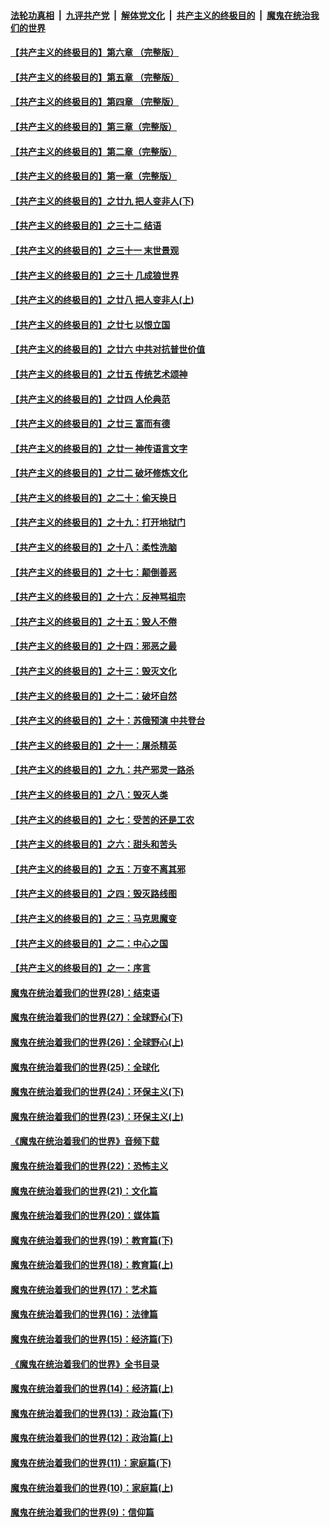 ####  [法轮功真相](../../../../basic/blob/master/README.md?t=07111102) &nbsp;|&nbsp; [九评共产党](../../../../9ping.md/blob/master/README.md?t=07111102) &nbsp;|&nbsp; [解体党文化](../../../../jtdwh.md/blob/master/README.md?t=07111102)  &nbsp;|&nbsp; [共产主义的终极目的](../../../../gczydzjmd.md/blob/master/README.md?t=07111102) &nbsp;|&nbsp; [魔鬼在统治我们的世界](../../../../mgztzwmdsj.md/blob/master/README.md?t=07111102) 

#### [【共产主义的终极目的】第六章 （完整版）](../pages/nsc422/n11428913.md?t=07111102) 

#### [【共产主义的终极目的】第五章 （完整版）](../pages/nsc422/n11428912.md?t=07111102) 

#### [【共产主义的终极目的】第四章 （完整版）](../pages/nsc422/n11428907.md?t=07111102) 

#### [【共产主义的终极目的】第三章（完整版）](../pages/nsc422/n11428848.md?t=07111102) 

#### [【共产主义的终极目的】第二章（完整版）](../pages/nsc422/n11428831.md?t=07111102) 

#### [【共产主义的终极目的】第一章（完整版）](../pages/nsc422/n11417651.md?t=07111102) 

#### [【共产主义的终极目的】之廿九 把人变非人(下)](../pages/nsc422/n11344140.md?t=07111102) 

#### [【共产主义的终极目的】之三十二 结语](../pages/nsc422/n11360535.md?t=07111102) 

#### [【共产主义的终极目的】之三十一 末世景观](../pages/nsc422/n11351129.md?t=07111102) 

#### [【共产主义的终极目的】之三十 几成狼世界](../pages/nsc422/n11348280.md?t=07111102) 

#### [【共产主义的终极目的】之廿八 把人变非人(上)](../pages/nsc422/n11340492.md?t=07111102) 

#### [【共产主义的终极目的】之廿七 以恨立国](../pages/nsc422/n11336944.md?t=07111102) 

#### [【共产主义的终极目的】之廿六 中共对抗普世价值](../pages/nsc422/n11324785.md?t=07111102) 

#### [【共产主义的终极目的】之廿五 传统艺术颂神](../pages/nsc422/n11296396.md?t=07111102) 

#### [【共产主义的终极目的】之廿四 人伦典范](../pages/nsc422/n11296397.md?t=07111102) 

#### [【共产主义的终极目的】之廿三 富而有德](../pages/nsc422/n11283598.md?t=07111102) 

#### [【共产主义的终极目的】之廿一 神传语言文字](../pages/nsc422/n11263265.md?t=07111102) 

#### [【共产主义的终极目的】之廿二 破坏修炼文化](../pages/nsc422/n11245728.md?t=07111102) 

#### [【共产主义的终极目的】之二十：偷天换日](../pages/nsc422/n11238846.md?t=07111102) 

#### [【共产主义的终极目的】之十九：打开地狱门](../pages/nsc422/n11206376.md?t=07111102) 

#### [【共产主义的终极目的】之十八：柔性洗脑](../pages/nsc422/n11199994.md?t=07111102) 

#### [【共产主义的终极目的】之十七：颠倒善恶](../pages/nsc422/n11179782.md?t=07111102) 

#### [【共产主义的终极目的】之十六：反神骂祖宗](../pages/nsc422/n11166798.md?t=07111102) 

#### [【共产主义的终极目的】之十五：毁人不倦](../pages/nsc422/n11166792.md?t=07111102) 

#### [【共产主义的终极目的】之十四：邪恶之最](../pages/nsc422/n11150249.md?t=07111102) 

#### [【共产主义的终极目的】之十三：毁灭文化](../pages/nsc422/n11135227.md?t=07111102) 

#### [【共产主义的终极目的】之十二：破坏自然](../pages/nsc422/n11135214.md?t=07111102) 

#### [【共产主义的终极目的】之十：苏俄预演 中共登台](../pages/nsc422/n11118424.md?t=07111102) 

#### [【共产主义的终极目的】之十一：屠杀精英](../pages/nsc422/n11118442.md?t=07111102) 

#### [【共产主义的终极目的】之九：共产邪灵一路杀](../pages/nsc422/n11114139.md?t=07111102) 

#### [【共产主义的终极目的】之八：毁灭人类](../pages/nsc422/n11108503.md?t=07111102) 

#### [【共产主义的终极目的】之七：受苦的还是工农](../pages/nsc422/n11101809.md?t=07111102) 

#### [【共产主义的终极目的】之六：甜头和苦头](../pages/nsc422/n11096971.md?t=07111102) 

#### [【共产主义的终极目的】之五：万变不离其邪](../pages/nsc422/n11091285.md?t=07111102) 

#### [【共产主义的终极目的】之四：毁灭路线图](../pages/nsc422/n11086284.md?t=07111102) 

#### [【共产主义的终极目的】之三：马克思魔变](../pages/nsc422/n11061941.md?t=07111102) 

#### [【共产主义的终极目的】之二：中心之国](../pages/nsc422/n11047728.md?t=07111102) 

#### [【共产主义的终极目的】之一：序言](../pages/nsc422/n11086077.md?t=07111102) 

#### [魔鬼在统治着我们的世界(28)：结束语](../pages/nsc422/n10936246.md?t=07111102) 

#### [魔鬼在统治着我们的世界(27)：全球野心(下)](../pages/nsc422/n10928319.md?t=07111102) 

#### [魔鬼在统治着我们的世界(26)：全球野心(上)](../pages/nsc422/n10900318.md?t=07111102) 

#### [魔鬼在统治着我们的世界(25)：全球化](../pages/nsc422/n10788205.md?t=07111102) 

#### [魔鬼在统治着我们的世界(24)：环保主义(下)](../pages/nsc422/n10695307.md?t=07111102) 

#### [魔鬼在统治着我们的世界(23)：环保主义(上)](../pages/nsc422/n10688613.md?t=07111102) 

#### [《魔鬼在统治着我们的世界》音频下载](../pages/nsc422/n10635553.md?t=07111102) 

#### [魔鬼在统治着我们的世界(22)：恐怖主义](../pages/nsc422/n10614727.md?t=07111102) 

#### [魔鬼在统治着我们的世界(21)：文化篇](../pages/nsc422/n10597706.md?t=07111102) 

#### [魔鬼在统治着我们的世界(20)：媒体篇](../pages/nsc422/n10586579.md?t=07111102) 

#### [魔鬼在统治着我们的世界(19)：教育篇(下)](../pages/nsc422/n10564808.md?t=07111102) 

#### [魔鬼在统治着我们的世界(18)：教育篇(上)](../pages/nsc422/n10526970.md?t=07111102) 

#### [魔鬼在统治着我们的世界(17)：艺术篇](../pages/nsc422/n10499093.md?t=07111102) 

#### [魔鬼在统治着我们的世界(16)：法律篇](../pages/nsc422/n10485969.md?t=07111102) 

#### [魔鬼在统治着我们的世界(15)：经济篇(下)](../pages/nsc422/n10469975.md?t=07111102) 

#### [《魔鬼在统治着我们的世界》全书目录](../pages/nsc422/n10464261.md?t=07111102) 

#### [魔鬼在统治着我们的世界(14)：经济篇(上)](../pages/nsc422/n10457370.md?t=07111102) 

#### [魔鬼在统治着我们的世界(13)：政治篇(下)](../pages/nsc422/n10448270.md?t=07111102) 

#### [魔鬼在统治着我们的世界(12)：政治篇(上)](../pages/nsc422/n10444576.md?t=07111102) 

#### [魔鬼在统治着我们的世界(11)：家庭篇(下)](../pages/nsc422/n10440961.md?t=07111102) 

#### [魔鬼在统治着我们的世界(10)：家庭篇(上)](../pages/nsc422/n10435448.md?t=07111102) 

#### [魔鬼在统治着我们的世界(9)：信仰篇](../pages/nsc422/n10432159.md?t=07111102)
---*---
• Exercise objective
All of the records above should be reproduced exactly, with the pictures left out.

• Written response
 ####  [法轮功真相](../../../../basic/blob/master/README.md?t=07111102) &nbsp;|&nbsp; [九评共产党](../../../../9ping.md/blob/master/README.md?t=07111102) &nbsp;|&nbsp; [解体党文化](../../../../jtdwh.md/blob/master/README.md?t=07111102)  &nbsp;|&nbsp; [共产主义的终极目的](../../../../gczydzjmd.md/blob/master/README.md?t=07111102) &nbsp;|&nbsp; [魔鬼在统治我们的世界](../../../../mgztzwmdsj.md/blob/master/README.md?t=07111102) 

#### [【共产主义的终极目的】第六章 （完整版）](../pages/nsc422/n11428913.md?t=07111102) 

#### [【共产主义的终极目的】第五章 （完整版）](../pages/nsc422/n11428912.md?t=07111102) 

#### [【共产主义的终极目的】第四章 （完整版）](../pages/nsc422/n11428907.md?t=07111102) 

#### [【共产主义的终极目的】第三章（完整版）](../pages/nsc422/n11428848.md?t=07111102) 

#### [【共产主义的终极目的】第二章（完整版）](../pages/nsc422/n11428831.md?t=07111102) 

#### [【共产主义的终极目的】第一章（完整版）](../pages/nsc422/n11417651.md?t=07111102) 

#### [【共产主义的终极目的】之廿九 把人变非人(下)](../pages/nsc422/n11344140.md?t=07111102) 

#### [【共产主义的终极目的】之三十二 结语](../pages/nsc422/n11360535.md?t=07111102) 

#### [【共产主义的终极目的】之三十一 末世景观](../pages/nsc422/n11351129.md?t=07111102) 

#### [【共产主义的终极目的】之三十 几成狼世界](../pages/nsc422/n11348280.md?t=07111102) 

#### [【共产主义的终极目的】之廿八 把人变非人(上)](../pages/nsc422/n11340492.md?t=07111102) 

#### [【共产主义的终极目的】之廿七 以恨立国](../pages/nsc422/n11336944.md?t=07111102) 

#### [【共产主义的终极目的】之廿六 中共对抗普世价值](../pages/nsc422/n11324785.md?t=07111102) 

#### [【共产主义的终极目的】之廿五 传统艺术颂神](../pages/nsc422/n11296396.md?t=07111102) 

#### [【共产主义的终极目的】之廿四 人伦典范](../pages/nsc422/n11296397.md?t=07111102) 

#### [【共产主义的终极目的】之廿三 富而有德](../pages/nsc422/n11283598.md?t=07111102) 

#### [【共产主义的终极目的】之廿一 神传语言文字](../pages/nsc422/n11263265.md?t=07111102) 

#### [【共产主义的终极目的】之廿二 破坏修炼文化](../pages/nsc422/n11245728.md?t=07111102) 

#### [【共产主义的终极目的】之二十：偷天换日](../pages/nsc422/n11238846.md?t=07111102) 

#### [【共产主义的终极目的】之十九：打开地狱门](../pages/nsc422/n11206376.md?t=07111102) 

#### [【共产主义的终极目的】之十八：柔性洗脑](../pages/nsc422/n11199994.md?t=07111102) 

#### [【共产主义的终极目的】之十七：颠倒善恶](../pages/nsc422/n11179782.md?t=07111102) 

#### [【共产主义的终极目的】之十六：反神骂祖宗](../pages/nsc422/n11166798.md?t=07111102) 

#### [【共产主义的终极目的】之十五：毁人不倦](../pages/nsc422/n11166792.md?t=07111102) 

#### [【共产主义的终极目的】之十四：邪恶之最](../pages/nsc422/n11150249.md?t=07111102) 

#### [【共产主义的终极目的】之十三：毁灭文化](../pages/nsc422/n11135227.md?t=07111102) 

#### [【共产主义的终极目的】之十二：破坏自然](../pages/nsc422/n11135214.md?t=07111102) 

#### [【共产主义的终极目的】之十：苏俄预演 中共登台](../pages/nsc422/n11118424.md?t=07111102) 

#### [【共产主义的终极目的】之十一：屠杀精英](../pages/nsc422/n11118442.md?t=07111102) 

#### [【共产主义的终极目的】之九：共产邪灵一路杀](../pages/nsc422/n11114139.md?t=07111102) 

#### [【共产主义的终极目的】之八：毁灭人类](../pages/nsc422/n11108503.md?t=07111102) 

#### [【共产主义的终极目的】之七：受苦的还是工农](../pages/nsc422/n11101809.md?t=07111102) 

#### [【共产主义的终极目的】之六：甜头和苦头](../pages/nsc422/n11096971.md?t=07111102) 

#### [【共产主义的终极目的】之五：万变不离其邪](../pages/nsc422/n11091285.md?t=07111102) 

#### [【共产主义的终极目的】之四：毁灭路线图](../pages/nsc422/n11086284.md?t=07111102) 

#### [【共产主义的终极目的】之三：马克思魔变](../pages/nsc422/n11061941.md?t=07111102) 

#### [【共产主义的终极目的】之二：中心之国](../pages/nsc422/n11047728.md?t=07111102) 

#### [【共产主义的终极目的】之一：序言](../pages/nsc422/n11086077.md?t=07111102) 

#### [魔鬼在统治着我们的世界(28)：结束语](../pages/nsc422/n10936246.md?t=07111102) 

#### [魔鬼在统治着我们的世界(27)：全球野心(下)](../pages/nsc422/n10928319.md?t=07111102) 

#### [魔鬼在统治着我们的世界(26)：全球野心(上)](../pages/nsc422/n10900318.md?t=07111102) 

#### [魔鬼在统治着我们的世界(25)：全球化](../pages/nsc422/n10788205.md?t=07111102) 

#### [魔鬼在统治着我们的世界(24)：环保主义(下)](../pages/nsc422/n10695307.md?t=07111102) 

#### [魔鬼在统治着我们的世界(23)：环保主义(上)](../pages/nsc422/n10688613.md?t=07111102) 

#### [《魔鬼在统治着我们的世界》音频下载](../pages/nsc422/n10635553.md?t=07111102) 

#### [魔鬼在统治着我们的世界(22)：恐怖主义](../pages/nsc422/n10614727.md?t=07111102) 

#### [魔鬼在统治着我们的世界(21)：文化篇](../pages/nsc422/n10597706.md?t=07111102) 

#### [魔鬼在统治着我们的世界(20)：媒体篇](../pages/nsc422/n10586579.md?t=07111102) 

#### [魔鬼在统治着我们的世界(19)：教育篇(下)](../pages/nsc422/n10564808.md?t=07111102) 

#### [魔鬼在统治着我们的世界(18)：教育篇(上)](../pages/nsc422/n10526970.md?t=07111102) 

#### [魔鬼在统治着我们的世界(17)：艺术篇](../pages/nsc422/n10499093.md?t=07111102) 

#### [魔鬼在统治着我们的世界(16)：法律篇](../pages/nsc422/n10485969.md?t=07111102) 

#### [魔鬼在统治着我们的世界(15)：经济篇(下)](../pages/nsc422/n10469975.md?t=07111102) 

#### [《魔鬼在统治着我们的世界》全书目录](../pages/nsc422/n10464261.md?t=07111102) 

#### [魔鬼在统治着我们的世界(14)：经济篇(上)](../pages/nsc422/n10457370.md?t=07111102) 

#### [魔鬼在统治着我们的世界(13)：政治篇(下)](../pages/nsc422/n10448270.md?t=07111102) 

#### [魔鬼在统治着我们的世界(12)：政治篇(上)](../pages/nsc422/n10444576.md?t=07111102) 

#### [魔鬼在统治着我们的世界(11)：家庭篇(下)](../pages/nsc422/n10440961.md?t=07111102) 

#### [魔鬼在统治着我们的世界(10)：家庭篇(上)](../pages/nsc422/n10435448.md?t=07111102) 

#### [魔鬼在统治着我们的世界(9)：信仰篇](../pages/nsc422/n10432159.md?t=07111102)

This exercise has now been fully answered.